## WHAT TO PRODUCE
Return the lines of the data below in which the string "Traces" occurs.

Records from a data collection
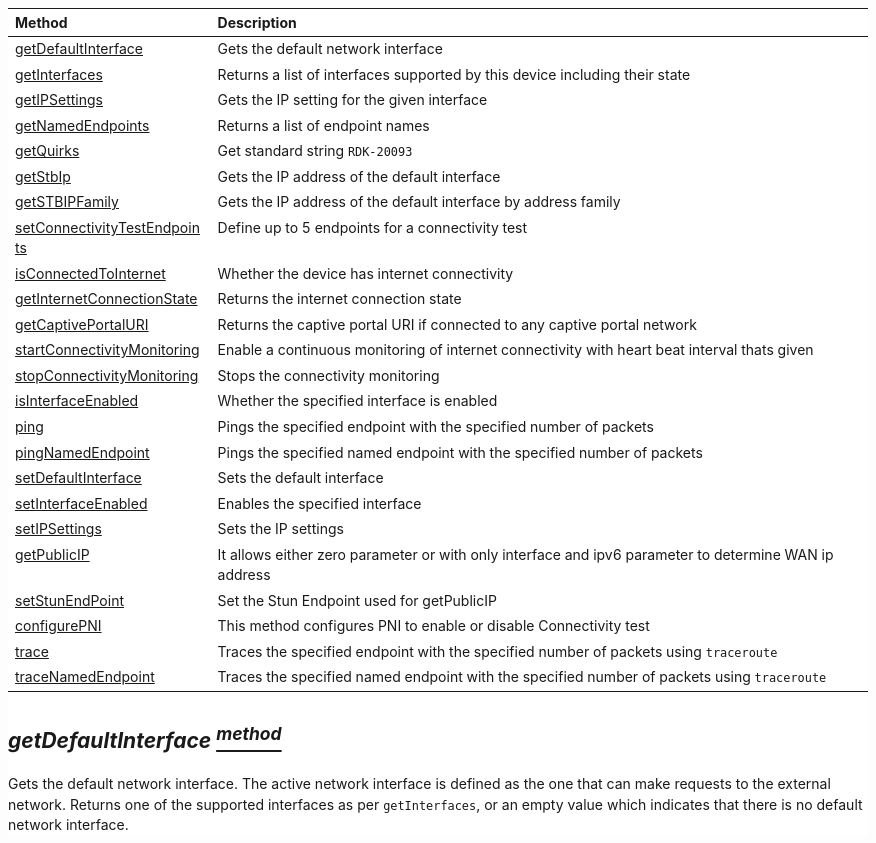 | Method | Description |
| :-------- | :-------- |
| [getDefaultInterface](#method.getDefaultInterface) | Gets the default network interface |
| [getInterfaces](#method.getInterfaces) | Returns a list of interfaces supported by this device including their state |
| [getIPSettings](#method.getIPSettings) | Gets the IP setting for the given interface |
| [getNamedEndpoints](#method.getNamedEndpoints) | Returns a list of endpoint names |
| [getQuirks](#method.getQuirks) | Get standard string `RDK-20093` |
| [getStbIp](#method.getStbIp) | Gets the IP address of the default interface |
| [getSTBIPFamily](#method.getSTBIPFamily) | Gets the IP address of the default interface by address family |
| [setConnectivityTestEndpoints](#method.setConnectivityTestEndpoints) | Define up to 5 endpoints for a connectivity test |
| [isConnectedToInternet](#method.isConnectedToInternet) | Whether the device has internet connectivity |
| [getInternetConnectionState](#method.getInternetConnectionState) | Returns the internet connection state |
| [getCaptivePortalURI](#method.getCaptivePortalURI) | Returns the captive portal URI if connected to any captive portal network |
| [startConnectivityMonitoring](#method.startConnectivityMonitoring) | Enable a continuous monitoring of internet connectivity with heart beat interval thats given |
| [stopConnectivityMonitoring](#method.stopConnectivityMonitoring) | Stops the connectivity monitoring |
| [isInterfaceEnabled](#method.isInterfaceEnabled) | Whether the specified interface is enabled |
| [ping](#method.ping) | Pings the specified endpoint with the specified number of packets |
| [pingNamedEndpoint](#method.pingNamedEndpoint) | Pings the specified named endpoint with the specified number of packets |
| [setDefaultInterface](#method.setDefaultInterface) | Sets the default interface |
| [setInterfaceEnabled](#method.setInterfaceEnabled) | Enables the specified interface |
| [setIPSettings](#method.setIPSettings) | Sets the IP settings |
| [getPublicIP](#method.getPublicIP) | It allows either zero parameter or with only interface and ipv6 parameter to determine WAN ip address |
| [setStunEndPoint](#method.setStunEndPoint) | Set the Stun Endpoint used for getPublicIP |
| [configurePNI](#method.configurePNI) | This method configures PNI to enable or disable Connectivity test |
| [trace](#method.trace) | Traces the specified endpoint with the specified number of packets using `traceroute` |
| [traceNamedEndpoint](#method.traceNamedEndpoint) | Traces the specified named endpoint with the specified number of packets using `traceroute` |


<a name="method.getDefaultInterface"></a>
## *getDefaultInterface [<sup>method</sup>](#head.Methods)*

Gets the default network interface. The active network interface is defined as the one that can make requests to the external network. Returns one of the supported interfaces as per `getInterfaces`, or an empty value which indicates that there is no default network interface.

## TASK SOLUTION
| [trace](#method.trace) | Traces the specified endpoint with the specified number of packets using `traceroute` |
| [traceNamedEndpoint](#method.traceNamedEndpoint) | Traces the specified named endpoint with the specified number of packets using `traceroute` |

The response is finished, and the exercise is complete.